Available data: Begin

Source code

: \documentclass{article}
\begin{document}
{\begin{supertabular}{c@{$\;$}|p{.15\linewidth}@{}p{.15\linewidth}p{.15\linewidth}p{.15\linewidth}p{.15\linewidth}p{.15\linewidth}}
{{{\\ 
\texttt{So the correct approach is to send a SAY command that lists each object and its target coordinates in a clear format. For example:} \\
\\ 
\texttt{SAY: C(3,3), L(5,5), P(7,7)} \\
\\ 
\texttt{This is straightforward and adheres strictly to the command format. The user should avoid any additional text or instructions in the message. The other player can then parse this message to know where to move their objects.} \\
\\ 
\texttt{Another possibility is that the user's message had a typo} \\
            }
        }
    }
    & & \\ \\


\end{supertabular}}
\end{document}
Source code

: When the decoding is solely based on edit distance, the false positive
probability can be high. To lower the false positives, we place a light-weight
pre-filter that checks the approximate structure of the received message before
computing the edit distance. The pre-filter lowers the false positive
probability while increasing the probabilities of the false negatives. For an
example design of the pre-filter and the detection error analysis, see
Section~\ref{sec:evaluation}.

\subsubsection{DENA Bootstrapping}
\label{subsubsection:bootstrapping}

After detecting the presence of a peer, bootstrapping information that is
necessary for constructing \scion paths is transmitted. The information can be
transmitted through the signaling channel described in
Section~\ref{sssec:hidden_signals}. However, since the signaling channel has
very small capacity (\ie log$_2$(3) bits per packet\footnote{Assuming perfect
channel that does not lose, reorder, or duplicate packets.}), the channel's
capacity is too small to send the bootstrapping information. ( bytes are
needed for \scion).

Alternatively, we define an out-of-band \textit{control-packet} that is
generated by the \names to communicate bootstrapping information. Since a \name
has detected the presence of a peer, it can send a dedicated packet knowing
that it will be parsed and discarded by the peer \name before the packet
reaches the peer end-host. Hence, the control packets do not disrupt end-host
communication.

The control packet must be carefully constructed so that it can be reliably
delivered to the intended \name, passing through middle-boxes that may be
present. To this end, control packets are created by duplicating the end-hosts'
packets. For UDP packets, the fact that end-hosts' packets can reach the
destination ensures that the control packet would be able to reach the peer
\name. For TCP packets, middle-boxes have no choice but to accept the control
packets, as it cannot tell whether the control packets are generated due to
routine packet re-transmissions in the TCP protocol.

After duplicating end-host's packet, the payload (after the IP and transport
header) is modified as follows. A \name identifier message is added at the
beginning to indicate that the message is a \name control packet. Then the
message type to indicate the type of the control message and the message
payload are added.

Available data: End

_Task objective_
Give the data again exactly, line for line.

_Exercise result_
Source code

: \documentclass{article}
\begin{document}
{\begin{supertabular}{c@{$\;$}|p{.15\linewidth}@{}p{.15\linewidth}p{.15\linewidth}p{.15\linewidth}p{.15\linewidth}p{.15\linewidth}}
{{{\\ 
\texttt{So the correct approach is to send a SAY command that lists each object and its target coordinates in a clear format. For example:} \\
\\ 
\texttt{SAY: C(3,3), L(5,5), P(7,7)} \\
\\ 
\texttt{This is straightforward and adheres strictly to the command format. The user should avoid any additional text or instructions in the message. The other player can then parse this message to know where to move their objects.} \\
\\ 
\texttt{Another possibility is that the user's message had a typo} \\
            }
        }
    }
    & & \\ \\


\end{supertabular}}
\end{document}
Source code

: When the decoding is solely based on edit distance, the false positive
probability can be high. To lower the false positives, we place a light-weight
pre-filter that checks the approximate structure of the received message before
computing the edit distance. The pre-filter lowers the false positive
probability while increasing the probabilities of the false negatives. For an
example design of the pre-filter and the detection error analysis, see
Section~\ref{sec:evaluation}.

\subsubsection{DENA Bootstrapping}
\label{subsubsection:bootstrapping}

After detecting the presence of a peer, bootstrapping information that is
necessary for constructing \scion paths is transmitted. The information can be
transmitted through the signaling channel described in
Section~\ref{sssec:hidden_signals}. However, since the signaling channel has
very small capacity (\ie log$_2$(3) bits per packet\footnote{Assuming perfect
channel that does not lose, reorder, or duplicate packets.}), the channel's
capacity is too small to send the bootstrapping information. ( bytes are
needed for \scion).

Alternatively, we define an out-of-band \textit{control-packet} that is
generated by the \names to communicate bootstrapping information. Since a \name
has detected the presence of a peer, it can send a dedicated packet knowing
that it will be parsed and discarded by the peer \name before the packet
reaches the peer end-host. Hence, the control packets do not disrupt end-host
communication.

The control packet must be carefully constructed so that it can be reliably
delivered to the intended \name, passing through middle-boxes that may be
present. To this end, control packets are created by duplicating the end-hosts'
packets. For UDP packets, the fact that end-hosts' packets can reach the
destination ensures that the control packet would be able to reach the peer
\name. For TCP packets, middle-boxes have no choice but to accept the control
packets, as it cannot tell whether the control packets are generated due to
routine packet re-transmissions in the TCP protocol.

After duplicating end-host's packet, the payload (after the IP and transport
header) is modified as follows. A \name identifier message is added at the
beginning to indicate that the message is a \name control packet. Then the
message type to indicate the type of the control message and the message
payload are added.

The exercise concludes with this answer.